In Wisconsin’s case, challengers argued that Republicans had drawn districts in 2010 so that the party could retain control of the state’s legislature for the following decade. A divided panel of three federal judges ruled that the plan was unconstitutional.
The Wisconsin challengers have developed a way to calculate exactly how partisan a plan is through what they call an “efficiency gap.” Developed by two political scientists, the method, according to the Washington Post, “measures the difference between the wasted votes of the two parties in an election divided by the total number of votes cast. In an ideal scenario, where individual votes have as much impact as possible, the efficiency gap would be zero. The gap in Wisconsin was 13.3 percent in 2012.” In other words, votes for Democrats in Wisconsin were worth less than votes for Republicans.
If the Supreme Court came out against partisan gerrymandering, it would be a decisive blow to the political power of Republicans, who have utilized partisan tactics to dominate state legislatures and House races. In 2010, the GOP poured money into key state races—$30 million, more than three times what Democrats spent—to control the congressional redistricting process, which only occurs every ten years.

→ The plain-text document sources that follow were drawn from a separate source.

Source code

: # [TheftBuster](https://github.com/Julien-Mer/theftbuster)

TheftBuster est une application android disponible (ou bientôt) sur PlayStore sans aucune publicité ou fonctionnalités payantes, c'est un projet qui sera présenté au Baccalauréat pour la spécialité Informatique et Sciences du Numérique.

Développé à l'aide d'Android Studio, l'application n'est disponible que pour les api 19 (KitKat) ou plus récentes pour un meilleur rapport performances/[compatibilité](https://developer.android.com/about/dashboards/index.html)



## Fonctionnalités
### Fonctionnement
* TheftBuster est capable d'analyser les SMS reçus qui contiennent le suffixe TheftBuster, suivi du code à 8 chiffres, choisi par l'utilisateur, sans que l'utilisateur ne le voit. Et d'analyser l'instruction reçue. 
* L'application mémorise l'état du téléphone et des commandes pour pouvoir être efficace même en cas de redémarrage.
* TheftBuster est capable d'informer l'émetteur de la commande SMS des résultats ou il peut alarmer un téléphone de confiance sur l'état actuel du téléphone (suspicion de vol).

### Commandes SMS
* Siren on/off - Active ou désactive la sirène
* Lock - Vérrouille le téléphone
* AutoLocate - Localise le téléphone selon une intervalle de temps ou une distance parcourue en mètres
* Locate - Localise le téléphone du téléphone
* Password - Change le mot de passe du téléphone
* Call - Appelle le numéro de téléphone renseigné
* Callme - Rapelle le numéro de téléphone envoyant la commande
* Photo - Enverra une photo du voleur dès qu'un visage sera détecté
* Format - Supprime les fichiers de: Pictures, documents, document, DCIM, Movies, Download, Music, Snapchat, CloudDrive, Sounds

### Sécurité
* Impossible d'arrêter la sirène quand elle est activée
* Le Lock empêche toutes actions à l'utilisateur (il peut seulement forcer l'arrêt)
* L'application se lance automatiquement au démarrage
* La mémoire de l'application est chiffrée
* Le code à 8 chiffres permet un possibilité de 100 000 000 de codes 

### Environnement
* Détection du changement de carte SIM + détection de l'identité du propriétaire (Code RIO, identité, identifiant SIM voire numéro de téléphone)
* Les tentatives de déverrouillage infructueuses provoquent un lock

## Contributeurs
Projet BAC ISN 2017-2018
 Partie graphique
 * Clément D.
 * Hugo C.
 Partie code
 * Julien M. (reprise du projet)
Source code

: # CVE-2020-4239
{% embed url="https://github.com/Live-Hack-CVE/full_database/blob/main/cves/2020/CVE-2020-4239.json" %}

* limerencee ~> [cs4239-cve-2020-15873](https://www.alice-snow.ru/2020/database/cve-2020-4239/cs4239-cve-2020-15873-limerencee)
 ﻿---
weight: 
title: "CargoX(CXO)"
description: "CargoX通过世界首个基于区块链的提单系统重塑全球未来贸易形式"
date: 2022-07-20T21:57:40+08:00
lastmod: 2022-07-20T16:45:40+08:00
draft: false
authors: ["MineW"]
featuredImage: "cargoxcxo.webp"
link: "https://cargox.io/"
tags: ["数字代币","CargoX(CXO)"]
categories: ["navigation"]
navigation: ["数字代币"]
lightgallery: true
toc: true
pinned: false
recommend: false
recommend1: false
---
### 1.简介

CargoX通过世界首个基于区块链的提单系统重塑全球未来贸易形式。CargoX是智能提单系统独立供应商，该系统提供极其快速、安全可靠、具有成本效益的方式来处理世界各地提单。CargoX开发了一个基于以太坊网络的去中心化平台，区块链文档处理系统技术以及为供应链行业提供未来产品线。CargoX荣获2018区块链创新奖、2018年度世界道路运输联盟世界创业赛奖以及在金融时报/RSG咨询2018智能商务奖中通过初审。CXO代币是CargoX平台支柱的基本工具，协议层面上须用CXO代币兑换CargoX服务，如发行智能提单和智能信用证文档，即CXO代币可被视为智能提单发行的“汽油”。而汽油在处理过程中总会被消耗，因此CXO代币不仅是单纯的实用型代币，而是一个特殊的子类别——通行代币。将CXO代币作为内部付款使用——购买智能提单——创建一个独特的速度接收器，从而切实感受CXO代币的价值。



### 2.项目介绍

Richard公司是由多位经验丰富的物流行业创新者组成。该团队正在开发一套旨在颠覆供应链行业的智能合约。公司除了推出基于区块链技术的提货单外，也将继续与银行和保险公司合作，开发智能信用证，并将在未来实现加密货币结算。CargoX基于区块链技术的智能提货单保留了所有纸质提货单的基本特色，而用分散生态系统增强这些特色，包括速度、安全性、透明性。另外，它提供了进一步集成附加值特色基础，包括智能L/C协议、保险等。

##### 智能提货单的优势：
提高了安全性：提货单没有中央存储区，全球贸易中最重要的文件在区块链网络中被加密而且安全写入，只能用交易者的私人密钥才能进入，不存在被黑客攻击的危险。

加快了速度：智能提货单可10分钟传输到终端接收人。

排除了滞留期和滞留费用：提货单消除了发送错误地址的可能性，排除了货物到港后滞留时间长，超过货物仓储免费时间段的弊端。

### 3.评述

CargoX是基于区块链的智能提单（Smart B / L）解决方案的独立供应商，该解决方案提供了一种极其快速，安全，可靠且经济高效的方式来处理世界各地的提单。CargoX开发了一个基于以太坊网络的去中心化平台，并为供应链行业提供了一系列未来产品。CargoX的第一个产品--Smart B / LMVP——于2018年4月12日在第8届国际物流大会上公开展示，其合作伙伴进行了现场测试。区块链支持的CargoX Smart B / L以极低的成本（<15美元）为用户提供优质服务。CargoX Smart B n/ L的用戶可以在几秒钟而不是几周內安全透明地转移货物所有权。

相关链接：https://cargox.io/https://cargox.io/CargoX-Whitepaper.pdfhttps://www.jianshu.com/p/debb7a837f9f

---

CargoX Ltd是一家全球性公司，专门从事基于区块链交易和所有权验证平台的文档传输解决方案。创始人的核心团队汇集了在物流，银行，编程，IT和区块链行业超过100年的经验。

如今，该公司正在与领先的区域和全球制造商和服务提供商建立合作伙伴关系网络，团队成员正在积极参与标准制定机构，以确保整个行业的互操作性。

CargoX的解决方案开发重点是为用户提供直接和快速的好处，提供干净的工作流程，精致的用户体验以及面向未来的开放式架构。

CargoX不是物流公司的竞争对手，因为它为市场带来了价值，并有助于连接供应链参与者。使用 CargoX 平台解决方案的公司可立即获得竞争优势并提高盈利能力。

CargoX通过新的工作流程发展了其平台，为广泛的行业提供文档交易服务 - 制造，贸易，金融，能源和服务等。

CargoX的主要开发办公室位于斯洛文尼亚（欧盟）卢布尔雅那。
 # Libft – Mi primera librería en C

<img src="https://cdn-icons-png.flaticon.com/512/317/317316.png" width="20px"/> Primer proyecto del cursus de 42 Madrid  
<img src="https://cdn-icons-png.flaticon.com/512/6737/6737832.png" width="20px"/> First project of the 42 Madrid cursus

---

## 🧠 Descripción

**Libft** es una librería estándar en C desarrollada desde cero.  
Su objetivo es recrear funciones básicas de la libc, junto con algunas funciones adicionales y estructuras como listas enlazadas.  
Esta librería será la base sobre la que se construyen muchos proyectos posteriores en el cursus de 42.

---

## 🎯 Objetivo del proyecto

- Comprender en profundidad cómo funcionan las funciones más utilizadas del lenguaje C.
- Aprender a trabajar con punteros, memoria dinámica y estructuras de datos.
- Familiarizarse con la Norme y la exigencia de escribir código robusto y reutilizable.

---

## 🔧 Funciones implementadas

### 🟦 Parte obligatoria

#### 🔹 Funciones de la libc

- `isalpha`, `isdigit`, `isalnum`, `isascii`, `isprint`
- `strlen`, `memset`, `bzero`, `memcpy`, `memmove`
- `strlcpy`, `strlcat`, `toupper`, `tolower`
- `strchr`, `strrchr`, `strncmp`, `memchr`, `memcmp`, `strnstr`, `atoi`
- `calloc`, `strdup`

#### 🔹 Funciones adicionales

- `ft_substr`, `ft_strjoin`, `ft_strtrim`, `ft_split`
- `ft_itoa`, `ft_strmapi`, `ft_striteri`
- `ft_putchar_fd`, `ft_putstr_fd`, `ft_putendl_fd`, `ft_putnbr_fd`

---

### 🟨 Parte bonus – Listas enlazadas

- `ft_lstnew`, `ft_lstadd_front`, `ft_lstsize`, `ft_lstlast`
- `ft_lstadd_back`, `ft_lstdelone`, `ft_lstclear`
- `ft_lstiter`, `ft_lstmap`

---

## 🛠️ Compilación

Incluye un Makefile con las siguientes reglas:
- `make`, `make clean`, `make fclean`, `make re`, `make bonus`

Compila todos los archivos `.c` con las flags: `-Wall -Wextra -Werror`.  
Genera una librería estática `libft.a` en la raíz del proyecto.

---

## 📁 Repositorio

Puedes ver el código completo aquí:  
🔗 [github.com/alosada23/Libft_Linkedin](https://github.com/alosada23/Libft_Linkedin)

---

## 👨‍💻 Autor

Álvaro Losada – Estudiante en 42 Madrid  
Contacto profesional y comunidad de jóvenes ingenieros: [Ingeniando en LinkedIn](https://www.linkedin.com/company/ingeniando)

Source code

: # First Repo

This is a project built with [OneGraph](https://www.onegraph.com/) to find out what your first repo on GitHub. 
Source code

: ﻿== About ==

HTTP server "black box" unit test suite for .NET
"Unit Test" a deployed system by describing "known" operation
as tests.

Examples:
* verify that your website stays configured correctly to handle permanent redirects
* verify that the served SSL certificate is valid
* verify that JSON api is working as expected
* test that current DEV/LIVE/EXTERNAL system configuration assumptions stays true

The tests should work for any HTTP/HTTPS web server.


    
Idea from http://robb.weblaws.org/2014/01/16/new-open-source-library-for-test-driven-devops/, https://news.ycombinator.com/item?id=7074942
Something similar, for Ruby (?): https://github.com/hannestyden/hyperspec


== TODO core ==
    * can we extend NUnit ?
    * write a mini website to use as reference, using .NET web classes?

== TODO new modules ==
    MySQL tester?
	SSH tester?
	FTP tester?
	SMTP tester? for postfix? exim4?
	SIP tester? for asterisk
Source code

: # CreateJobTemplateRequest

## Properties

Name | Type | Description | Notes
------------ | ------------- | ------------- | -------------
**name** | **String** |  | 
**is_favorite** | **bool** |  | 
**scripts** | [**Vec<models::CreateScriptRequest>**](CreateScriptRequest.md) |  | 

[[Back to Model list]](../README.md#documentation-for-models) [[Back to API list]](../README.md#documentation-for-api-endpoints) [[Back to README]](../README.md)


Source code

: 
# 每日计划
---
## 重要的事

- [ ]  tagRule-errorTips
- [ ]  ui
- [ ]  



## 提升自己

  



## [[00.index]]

Republicans now control the districting process in a majority of the states. Ed Gillespie, the conservative political strategist who engineered the takeover, called the plan REDMAP, and purple-ish Wisconsin was among the targeted states. According to HuffPost, in Wisconsin’s 2012 elections, “Republicans got just 48.6 percent of the vote statewide, but won 60 of the state’s 99 Assembly districts.”
Democratic activists and organizers have been eyeing 2020 as a landmark year to push back against Republican control. But the Supreme Court could dramatically affect how those new district lines are drawn regardless.